The membership is still up for grabs. Here, Simon Coveney is making a far stronger play than expected.
There’s a lot of auld hokum about a failure to win all three camps undermining Mr Varadkar’s authority.
A win is a win. Just ask Donald Trump.
Fine Gael has missed a trick by banning a televised debate between the contenders. At best, just over 3,000 members will have attended the hustings.
The party melodramatically claims 100,000 watched the first debate on Facebook. No.
In a sanitised and sterile internal political system, a bit of robust debate doesn’t go astray. Look at the alternatives. The Labour Party – normally the most open to healthy dissent – actually blocked a genuine candidate from contesting the leadership.
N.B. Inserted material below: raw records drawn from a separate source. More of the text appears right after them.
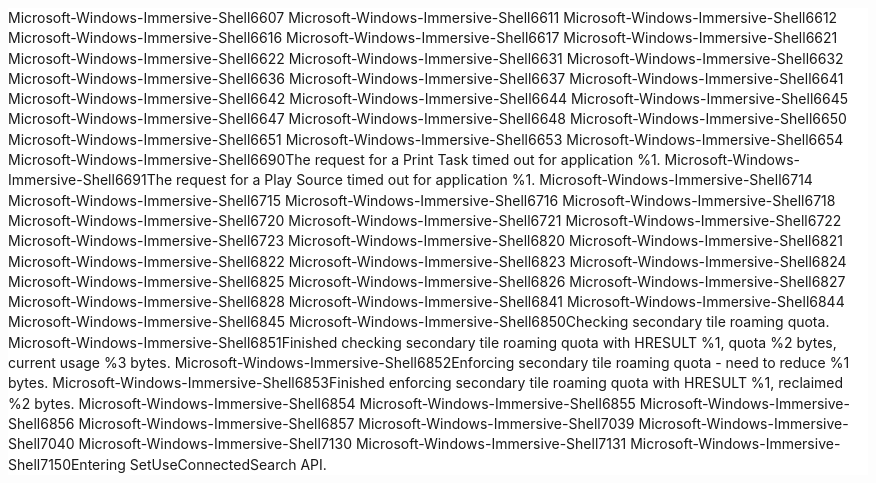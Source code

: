 <tr><td>Microsoft-Windows-Immersive-Shell</td><td>6607</td><td></td></tr>
<tr><td>Microsoft-Windows-Immersive-Shell</td><td>6611</td><td></td></tr>
<tr><td>Microsoft-Windows-Immersive-Shell</td><td>6612</td><td></td></tr>
<tr><td>Microsoft-Windows-Immersive-Shell</td><td>6616</td><td></td></tr>
<tr><td>Microsoft-Windows-Immersive-Shell</td><td>6617</td><td></td></tr>
<tr><td>Microsoft-Windows-Immersive-Shell</td><td>6621</td><td></td></tr>
<tr><td>Microsoft-Windows-Immersive-Shell</td><td>6622</td><td></td></tr>
<tr><td>Microsoft-Windows-Immersive-Shell</td><td>6631</td><td></td></tr>
<tr><td>Microsoft-Windows-Immersive-Shell</td><td>6632</td><td></td></tr>
<tr><td>Microsoft-Windows-Immersive-Shell</td><td>6636</td><td></td></tr>
<tr><td>Microsoft-Windows-Immersive-Shell</td><td>6637</td><td></td></tr>
<tr><td>Microsoft-Windows-Immersive-Shell</td><td>6641</td><td></td></tr>
<tr><td>Microsoft-Windows-Immersive-Shell</td><td>6642</td><td></td></tr>
<tr><td>Microsoft-Windows-Immersive-Shell</td><td>6644</td><td></td></tr>
<tr><td>Microsoft-Windows-Immersive-Shell</td><td>6645</td><td></td></tr>
<tr><td>Microsoft-Windows-Immersive-Shell</td><td>6647</td><td></td></tr>
<tr><td>Microsoft-Windows-Immersive-Shell</td><td>6648</td><td></td></tr>
<tr><td>Microsoft-Windows-Immersive-Shell</td><td>6650</td><td></td></tr>
<tr><td>Microsoft-Windows-Immersive-Shell</td><td>6651</td><td></td></tr>
<tr><td>Microsoft-Windows-Immersive-Shell</td><td>6653</td><td></td></tr>
<tr><td>Microsoft-Windows-Immersive-Shell</td><td>6654</td><td></td></tr>
<tr><td>Microsoft-Windows-Immersive-Shell</td><td>6690</td><td>The request for a Print Task timed out for application %1.</td></tr>
<tr><td>Microsoft-Windows-Immersive-Shell</td><td>6691</td><td>The request for a Play Source timed out for application %1.</td></tr>
<tr><td>Microsoft-Windows-Immersive-Shell</td><td>6714</td><td></td></tr>
<tr><td>Microsoft-Windows-Immersive-Shell</td><td>6715</td><td></td></tr>
<tr><td>Microsoft-Windows-Immersive-Shell</td><td>6716</td><td></td></tr>
<tr><td>Microsoft-Windows-Immersive-Shell</td><td>6718</td><td></td></tr>
<tr><td>Microsoft-Windows-Immersive-Shell</td><td>6720</td><td></td></tr>
<tr><td>Microsoft-Windows-Immersive-Shell</td><td>6721</td><td></td></tr>
<tr><td>Microsoft-Windows-Immersive-Shell</td><td>6722</td><td></td></tr>
<tr><td>Microsoft-Windows-Immersive-Shell</td><td>6723</td><td></td></tr>
<tr><td>Microsoft-Windows-Immersive-Shell</td><td>6820</td><td></td></tr>
<tr><td>Microsoft-Windows-Immersive-Shell</td><td>6821</td><td></td></tr>
<tr><td>Microsoft-Windows-Immersive-Shell</td><td>6822</td><td></td></tr>
<tr><td>Microsoft-Windows-Immersive-Shell</td><td>6823</td><td></td></tr>
<tr><td>Microsoft-Windows-Immersive-Shell</td><td>6824</td><td></td></tr>
<tr><td>Microsoft-Windows-Immersive-Shell</td><td>6825</td><td></td></tr>
<tr><td>Microsoft-Windows-Immersive-Shell</td><td>6826</td><td></td></tr>
<tr><td>Microsoft-Windows-Immersive-Shell</td><td>6827</td><td></td></tr>
<tr><td>Microsoft-Windows-Immersive-Shell</td><td>6828</td><td></td></tr>
<tr><td>Microsoft-Windows-Immersive-Shell</td><td>6841</td><td></td></tr>
<tr><td>Microsoft-Windows-Immersive-Shell</td><td>6844</td><td></td></tr>
<tr><td>Microsoft-Windows-Immersive-Shell</td><td>6845</td><td></td></tr>
<tr><td>Microsoft-Windows-Immersive-Shell</td><td>6850</td><td>Checking secondary tile roaming quota.</td></tr>
<tr><td>Microsoft-Windows-Immersive-Shell</td><td>6851</td><td>Finished checking secondary tile roaming quota with HRESULT %1, quota %2 bytes, current usage %3 bytes.</td></tr>
<tr><td>Microsoft-Windows-Immersive-Shell</td><td>6852</td><td>Enforcing secondary tile roaming quota - need to reduce %1 bytes.</td></tr>
<tr><td>Microsoft-Windows-Immersive-Shell</td><td>6853</td><td>Finished enforcing secondary tile roaming quota with HRESULT %1, reclaimed %2 bytes.</td></tr>
<tr><td>Microsoft-Windows-Immersive-Shell</td><td>6854</td><td></td></tr>
<tr><td>Microsoft-Windows-Immersive-Shell</td><td>6855</td><td></td></tr>
<tr><td>Microsoft-Windows-Immersive-Shell</td><td>6856</td><td></td></tr>
<tr><td>Microsoft-Windows-Immersive-Shell</td><td>6857</td><td></td></tr>
<tr><td>Microsoft-Windows-Immersive-Shell</td><td>7039</td><td></td></tr>
<tr><td>Microsoft-Windows-Immersive-Shell</td><td>7040</td><td></td></tr>
<tr><td>Microsoft-Windows-Immersive-Shell</td><td>7130</td><td></td></tr>
<tr><td>Microsoft-Windows-Immersive-Shell</td><td>7131</td><td></td></tr>
<tr><td>Microsoft-Windows-Immersive-Shell</td><td>7150</td><td>Entering SetUseConnectedSearch API.</td></tr>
The next leader of Sinn Féin will be picked by what we shall mischievously call the ‘Army Council’ of the party hierarchy. And the Fianna Fáil leader is telling his frontbench to stop leaking disagreements as its damaging the party.
Hilariously, this was then leaked.
The Social Democrats can’t agree on having a leader, let alone who it should be.
And the AAA/PBP/ Solidarity think it’s too bourgeois to have a leader. Besides, their best candidate for the job is Clare Daly, but she’s outside their ranks.
The groupthink of the Celtic Tiger era is partly to blame for the collapse, so challenges to the consensus and heated discussion ought to be encouraged.
Besides, there’s not that
Varadkar has been laser focused on the actual electorate in this contest
much difference on the ideological front between Varadkar and Coveney.
There’s no Bernie Sanders or Jeremy Corbyn revolution going on here in Fine Gael.
The debates haven’t done the party any harm at all.
The process has also displayed how Fine Gael’s communication with the public was hampered for so long by Enda Kenny’s utter inability to engage in debate.
The sniping between Varadkar and Coveney has largely been a bit of ribbing each other about their ministerial or electoral records. Handbags.
The pair don’t fundamentally disagree on the economy, jobs, infrastructure investment, the EU, public services or even abortion.
The style has been different to the substance.
Varadkar has been laser focused on the actual electorate in this contest. Everything he says is honed for the Fine Gael audience.
His flip to the right is not out of character with his views on politics over the past 20 years.
Notably, he has toned down his rhetoric over the past week as a narrative was building up of him being distinctly right-wing.
However, he does still want the party’s position in the market to be defined as representing “middle Ireland, the coping classes, the people just about managing”.
He also offers more of a threat in terms of taking on Fine Gael’s opponents.
The view from Varadkar supporters is the bounce in the opinion polls is down to the overwhelming view he will take over as leader of the party and Taoiseach. Let’s see.
Viewed from a diehard, pure Fine Gael activist perspective, he is the superior candidate with his play for reforming and organising the party.
However, Coveney has showed up a debating weakness of his opponent where he can appear dispassionate and lacking in humanity.
As the frontrunner, Varadkar has doubtless tempered his language and learned to bite his tongue. He did still blurt out substantial changes to the funding of local councils and private treatment in public hospitals.
Coveney has done well to rally the troops by running and giving them a chance to have their say. His pitch has been more all-encompassing on a national level.
His standing has improved following his disastrous start where the parliamentary party declarations left him too far behind to win.
Across the four debates, from an outside the party perspective, the Cork South-Central TD has probably been the better performer and certainly more energised, which would certainly not have been predicted from the off.
Lagging behind, he has had to go for it.
He’s going to lose, but has made it an interesting fight.